Here are the top advantages of Commodities Futures Trading:
Having commodities futures as part of your portfolio helps with diversifying your risk and ensuring it is well balanced since commodities are an independent asset class. Commodities are not dependent on stocks; they are mostly raw materials used for finished goods.
Lower risk of Price Rigging
Since the price of commodities is governed by international price movements, there is a lesser chance of price manipulation. Also, with the advent of the electronic trading platform where investors trade with commodity account, the price is determined by the demand and supply of a large base of investors. This eliminates price manipulation by a few.
Lower Upfront Investment
In the Futures, you need to pay only a small percentage of the total trade volume as investment upfront. Investors need not put up the full amount at the time of making the trade. Therefore, even a small gain in price later could result in huge profits.

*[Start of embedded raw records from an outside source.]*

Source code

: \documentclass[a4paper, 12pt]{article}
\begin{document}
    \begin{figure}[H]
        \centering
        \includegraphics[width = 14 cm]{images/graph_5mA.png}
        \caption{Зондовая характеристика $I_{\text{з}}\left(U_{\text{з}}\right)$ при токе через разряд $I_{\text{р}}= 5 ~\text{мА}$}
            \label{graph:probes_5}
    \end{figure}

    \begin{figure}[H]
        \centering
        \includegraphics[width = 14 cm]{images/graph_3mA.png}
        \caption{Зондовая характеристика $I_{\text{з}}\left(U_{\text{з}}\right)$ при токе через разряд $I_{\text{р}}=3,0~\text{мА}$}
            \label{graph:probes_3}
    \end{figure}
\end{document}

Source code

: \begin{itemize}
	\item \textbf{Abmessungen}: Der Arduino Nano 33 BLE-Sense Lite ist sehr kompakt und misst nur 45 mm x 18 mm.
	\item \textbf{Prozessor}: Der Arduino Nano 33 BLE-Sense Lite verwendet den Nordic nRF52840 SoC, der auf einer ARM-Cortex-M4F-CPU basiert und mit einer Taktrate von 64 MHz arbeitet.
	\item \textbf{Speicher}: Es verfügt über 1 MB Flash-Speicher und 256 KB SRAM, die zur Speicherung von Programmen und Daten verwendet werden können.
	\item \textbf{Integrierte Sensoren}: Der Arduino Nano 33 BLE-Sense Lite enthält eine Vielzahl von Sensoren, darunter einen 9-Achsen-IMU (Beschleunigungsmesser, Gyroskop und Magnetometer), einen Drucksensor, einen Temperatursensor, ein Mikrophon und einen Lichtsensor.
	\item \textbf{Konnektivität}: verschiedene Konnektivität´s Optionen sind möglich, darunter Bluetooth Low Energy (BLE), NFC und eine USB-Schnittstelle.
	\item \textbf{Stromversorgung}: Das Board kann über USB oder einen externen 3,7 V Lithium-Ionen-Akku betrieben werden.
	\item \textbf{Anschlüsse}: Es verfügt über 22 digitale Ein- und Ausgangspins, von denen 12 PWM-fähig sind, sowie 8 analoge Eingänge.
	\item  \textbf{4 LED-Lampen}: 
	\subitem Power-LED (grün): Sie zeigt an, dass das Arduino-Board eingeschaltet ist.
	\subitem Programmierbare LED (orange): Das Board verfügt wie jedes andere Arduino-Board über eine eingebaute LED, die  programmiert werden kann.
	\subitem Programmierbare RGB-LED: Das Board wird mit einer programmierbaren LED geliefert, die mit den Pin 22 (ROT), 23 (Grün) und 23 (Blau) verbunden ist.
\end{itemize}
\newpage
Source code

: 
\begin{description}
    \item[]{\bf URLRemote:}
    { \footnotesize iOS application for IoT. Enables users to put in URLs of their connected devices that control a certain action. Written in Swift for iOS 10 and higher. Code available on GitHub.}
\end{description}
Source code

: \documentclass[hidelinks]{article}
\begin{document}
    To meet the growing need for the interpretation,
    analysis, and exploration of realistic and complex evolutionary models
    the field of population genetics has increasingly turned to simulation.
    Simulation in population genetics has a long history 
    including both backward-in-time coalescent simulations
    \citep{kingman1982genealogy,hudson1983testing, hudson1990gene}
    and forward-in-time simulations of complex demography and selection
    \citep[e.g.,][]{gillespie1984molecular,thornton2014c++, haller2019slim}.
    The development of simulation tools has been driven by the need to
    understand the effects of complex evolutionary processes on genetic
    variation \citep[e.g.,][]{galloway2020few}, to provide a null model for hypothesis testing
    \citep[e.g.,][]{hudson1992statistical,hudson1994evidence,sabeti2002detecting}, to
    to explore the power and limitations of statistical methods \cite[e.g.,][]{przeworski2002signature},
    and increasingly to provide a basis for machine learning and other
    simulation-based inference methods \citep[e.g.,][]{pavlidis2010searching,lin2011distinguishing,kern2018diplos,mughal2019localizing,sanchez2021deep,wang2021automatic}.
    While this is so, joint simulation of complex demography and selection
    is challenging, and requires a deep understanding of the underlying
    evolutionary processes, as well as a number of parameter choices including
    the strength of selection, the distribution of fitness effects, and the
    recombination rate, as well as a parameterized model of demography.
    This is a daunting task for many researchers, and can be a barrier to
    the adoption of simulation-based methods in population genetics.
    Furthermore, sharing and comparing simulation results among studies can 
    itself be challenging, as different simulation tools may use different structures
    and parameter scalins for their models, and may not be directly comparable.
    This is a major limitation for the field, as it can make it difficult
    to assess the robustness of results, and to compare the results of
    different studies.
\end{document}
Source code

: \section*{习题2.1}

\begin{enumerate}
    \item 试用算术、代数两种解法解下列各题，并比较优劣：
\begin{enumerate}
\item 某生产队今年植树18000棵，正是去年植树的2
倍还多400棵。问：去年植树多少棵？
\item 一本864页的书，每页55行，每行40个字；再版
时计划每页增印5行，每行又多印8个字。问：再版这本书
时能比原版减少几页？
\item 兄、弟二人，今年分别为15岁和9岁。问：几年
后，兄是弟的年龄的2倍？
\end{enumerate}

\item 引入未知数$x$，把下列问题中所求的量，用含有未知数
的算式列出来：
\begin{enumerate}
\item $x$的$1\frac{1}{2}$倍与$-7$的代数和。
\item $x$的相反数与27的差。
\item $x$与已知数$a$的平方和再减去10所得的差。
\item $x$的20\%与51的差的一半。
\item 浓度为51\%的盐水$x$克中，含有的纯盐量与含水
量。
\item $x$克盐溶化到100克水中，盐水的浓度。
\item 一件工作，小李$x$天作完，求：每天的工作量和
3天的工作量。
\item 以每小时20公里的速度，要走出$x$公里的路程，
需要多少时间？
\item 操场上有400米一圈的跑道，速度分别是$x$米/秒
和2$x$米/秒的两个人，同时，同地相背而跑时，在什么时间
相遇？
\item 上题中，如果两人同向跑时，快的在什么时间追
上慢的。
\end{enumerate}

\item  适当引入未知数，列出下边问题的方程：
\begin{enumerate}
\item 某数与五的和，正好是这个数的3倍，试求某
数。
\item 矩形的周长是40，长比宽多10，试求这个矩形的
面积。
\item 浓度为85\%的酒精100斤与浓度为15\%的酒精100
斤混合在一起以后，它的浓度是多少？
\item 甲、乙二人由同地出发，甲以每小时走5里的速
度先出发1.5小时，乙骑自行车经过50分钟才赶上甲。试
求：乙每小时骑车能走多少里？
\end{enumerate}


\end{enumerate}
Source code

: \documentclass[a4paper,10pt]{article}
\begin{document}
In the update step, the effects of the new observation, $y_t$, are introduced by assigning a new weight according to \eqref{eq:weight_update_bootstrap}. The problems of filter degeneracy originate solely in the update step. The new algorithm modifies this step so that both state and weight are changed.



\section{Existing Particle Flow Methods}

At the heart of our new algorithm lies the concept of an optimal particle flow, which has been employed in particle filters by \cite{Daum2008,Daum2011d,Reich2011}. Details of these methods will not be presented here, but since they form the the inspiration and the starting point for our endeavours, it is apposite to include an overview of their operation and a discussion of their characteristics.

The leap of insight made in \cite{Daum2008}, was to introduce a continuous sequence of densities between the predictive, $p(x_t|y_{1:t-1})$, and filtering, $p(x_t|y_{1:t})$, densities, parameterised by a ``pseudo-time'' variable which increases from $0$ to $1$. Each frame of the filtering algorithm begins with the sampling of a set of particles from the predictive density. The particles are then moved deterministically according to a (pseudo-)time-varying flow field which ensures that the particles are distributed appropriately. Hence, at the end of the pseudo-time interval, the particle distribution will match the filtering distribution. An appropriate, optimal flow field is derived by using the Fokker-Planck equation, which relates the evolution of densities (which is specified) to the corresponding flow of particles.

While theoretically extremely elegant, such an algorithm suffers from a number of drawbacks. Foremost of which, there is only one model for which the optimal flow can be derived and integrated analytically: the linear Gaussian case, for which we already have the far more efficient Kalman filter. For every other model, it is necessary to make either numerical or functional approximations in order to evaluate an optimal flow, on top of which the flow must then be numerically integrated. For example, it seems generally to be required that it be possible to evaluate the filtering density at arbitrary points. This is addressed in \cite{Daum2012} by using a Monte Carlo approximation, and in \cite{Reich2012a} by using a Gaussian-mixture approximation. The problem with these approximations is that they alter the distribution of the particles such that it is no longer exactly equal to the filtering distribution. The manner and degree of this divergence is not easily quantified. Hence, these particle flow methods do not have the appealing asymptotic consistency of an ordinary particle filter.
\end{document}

This percentage of money to be invested is lower for some commodities futures. So even if there is limited money for an investor, he can still invest a small amount in commodity futures compared to other futures.
Protection against price fluctuations
Using commodity futures, many exporters protect themselves against huge drops in price for exports when there are fluctuations in currency exchange rates. Similarly, many industrialists ensure the price of finished goods does not increase too much, by buying commodities futures at a lower price much in advance. So, any increase in the commodity price will not affect them since the price to buy the commodity at a future date was already fixed.
Commodity futures are for everyone
Commodity futures helps Speculators, Producers, and Consumers
- The producers want to lock in the price so they get the agreed-upon price and not lose money if the price falls drastically owing to some uncontrollable events such as wars, international export-import policy changes etc.
- Consumers want to ensure they do not end up paying too much and hedge against too much price increase in the future because of high demand.
- The speculators want to make a profit and ensure they get high returns on their investments based on the spot price of the commodity, basis, and the future price estimation based on analysis and trends. The speculators could make huge profits from the commodity’s futures without any actual buying or selling of the underlying commodity.
To sum up, commodity futures may be riskier at times, but it is definitely here to stay. Based on the advantages, an intelligent investor can make a huge profit by intelligently choosing the right commodity and the money at hand to invest.